Reversing a judge’s decision in a case involving a fatal roof fall, the Federal Mine Safety and Health Review Commission has gone against its own precedent, refusing to apply the reasonably prudent person test as to whether additional roof support was necessary where persons work or travel. Under Commission case law, that test is “whether a reasonably prudent person familiar with the mining industry and the protective purposes of the standard would have recognized the specific prohibition or requirement of the standard.”
In June 2012, now-retired Administrative Law Judge (ALJ) Avram Weisberger vacated a citation MSHA had issued to Jim Walter Resources, Inc. (JWR) following the 2006 death of a miner at the operator’s No. 7 Mine in Alabama. Weisberger vacated the citation in the JWR case because “MSHA failed to prove there were objective indicia prior to the roof fall that would have alerted a reasonably prudent person that additional roof support was necessary, ” according to the Commission in 1987 in Canon Coal Co.
The facts of the two cases were similar: a fatality had occurred from a roof fall and MSHA had cited the operator under a standard, now found at 30 CFR § 75.202(a), that requires underground coal operators to provide protection from hazards related to roof falls where persons work or travel. In Canon, the Commission had ruled that application of the reasonably prudent test was appropriate.
But the commissioners disagreed with the judge’s disposition in JWR. The MSHA inspector, they recounted, found the victim lying fatally injured beneath a large roof fall. “Accordingly, the only conclusion to be reached is that the roof was not supported to protect the miner from a roof fall,” they wrote in their March 31 decision. It followed that blame should be placed with the operator under the strict liability mandate of the Mine Act, they stated. Unlike Weisberger, the commissioners also held that the accident had occurred in an area where the victim was performing “work or travel.” Weisberger had determined that rocks in the pathway precluded that conclusion. The decision is available here.

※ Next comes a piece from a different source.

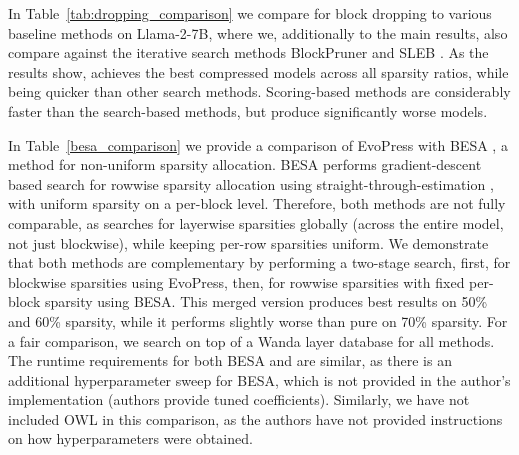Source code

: In Table~\ref{tab:dropping_comparison} we compare \methodname{} for block dropping to various baseline methods on Llama-2-7B, where we, additionally to the main results, also compare against the iterative search methods BlockPruner \cite{zhong2024blockpruner} and SLEB \cite{song2024sleb}. As the results show, \methodname{} achieves the best compressed models across all sparsity ratios, while being quicker than other search methods. Scoring-based methods are considerably faster than the search-based methods, but produce significantly worse models.



In Table~\ref{besa_comparison} we provide a comparison of EvoPress with BESA \cite{xu2024besapruninglargelanguage}, a method for non-uniform sparsity allocation. BESA performs gradient-descent based search for rowwise sparsity allocation using straight-through-estimation \cite{bengio2013estimating}, with uniform sparsity on a per-block level. Therefore, both methods are not fully comparable, as \methodname{} searches for layerwise sparsities globally (across the entire model, not just blockwise), while keeping per-row sparsities uniform. We demonstrate that both methods are complementary by performing a two-stage search, first, for blockwise sparsities using EvoPress, then, for rowwise sparsities with fixed per-block sparsity using BESA. This merged version produces best results on 50\% and 60\% sparsity, while it performs slightly worse than pure \methodname{} on 70\% sparsity. For a fair comparison, we search on top of a Wanda \cite{wanda} layer database for all methods. The runtime requirements for both BESA and \methodname{} are similar, as there is an additional hyperparameter sweep for BESA, which is not provided in the author's implementation (authors provide tuned coefficients). Similarly, we have not included OWL in this comparison, as the authors have not provided instructions on how  hyperparameters were obtained.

Despite the apparent similarity between the two cases, the commissioners brushed aside Canon. “We recognize that the decision in Canon Coal Co., 9 FMSHRC 667 (Apr. 1987), was reached in a factual context similar to the present case,” they said in a footnote. “However, in light of the determination ...[that the roof in this case, located in an area where persons work or travel, was not supported], we decline to follow the Canon decision.”

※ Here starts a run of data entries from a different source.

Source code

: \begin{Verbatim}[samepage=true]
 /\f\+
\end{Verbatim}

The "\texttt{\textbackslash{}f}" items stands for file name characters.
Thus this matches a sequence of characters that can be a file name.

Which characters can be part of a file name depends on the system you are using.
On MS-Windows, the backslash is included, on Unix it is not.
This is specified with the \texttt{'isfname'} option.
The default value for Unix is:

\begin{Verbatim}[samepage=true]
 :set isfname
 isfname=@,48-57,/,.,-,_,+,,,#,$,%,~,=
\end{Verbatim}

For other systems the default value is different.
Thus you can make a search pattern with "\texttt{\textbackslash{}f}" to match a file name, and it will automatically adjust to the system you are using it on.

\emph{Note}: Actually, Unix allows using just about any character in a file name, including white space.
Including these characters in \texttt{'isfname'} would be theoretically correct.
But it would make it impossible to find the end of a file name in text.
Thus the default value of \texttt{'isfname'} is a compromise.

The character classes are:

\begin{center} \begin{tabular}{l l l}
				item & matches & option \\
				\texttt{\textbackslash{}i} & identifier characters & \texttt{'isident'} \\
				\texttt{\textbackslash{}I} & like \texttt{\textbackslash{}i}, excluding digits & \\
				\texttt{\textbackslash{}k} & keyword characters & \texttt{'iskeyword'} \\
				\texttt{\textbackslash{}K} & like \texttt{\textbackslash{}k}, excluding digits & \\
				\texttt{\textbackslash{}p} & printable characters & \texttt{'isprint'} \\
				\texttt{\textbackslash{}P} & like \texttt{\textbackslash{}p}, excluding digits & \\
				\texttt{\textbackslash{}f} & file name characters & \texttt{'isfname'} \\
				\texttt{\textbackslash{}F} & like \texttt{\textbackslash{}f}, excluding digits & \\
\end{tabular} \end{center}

Commissioners Patrick Nakamura and William Althen declined to say the present case was a springboard for applying either the reasonably prudent test or one of strict liability “across the board” in future cases. They stated, “It is sufficient here to find that the roof in this case, located in an area where persons work or travel, was not supported.”
However, Commissioner Robert F. Cohen, Jr. did not share their reluctance. “A roof that falls and kills a miner was obviously not supported ‘to protect persons from hazards related to falls of the roof’ as required by the safety standard,” he wrote in an otherwise concurring opinion. “Because the Commission’s holding in Canon Coal conflicts with both the language of the safety standard and the Mine Act, I have to conclude that it was wrongly decided.”
The commissioners vacated Weisberger’s decision and remanded the case to the Chief ALJ for further proceedings, including consideration of whether the citation was appropriately classified as significant and substantial and whether the agency’s proposed $35,500 penalty was appropriate.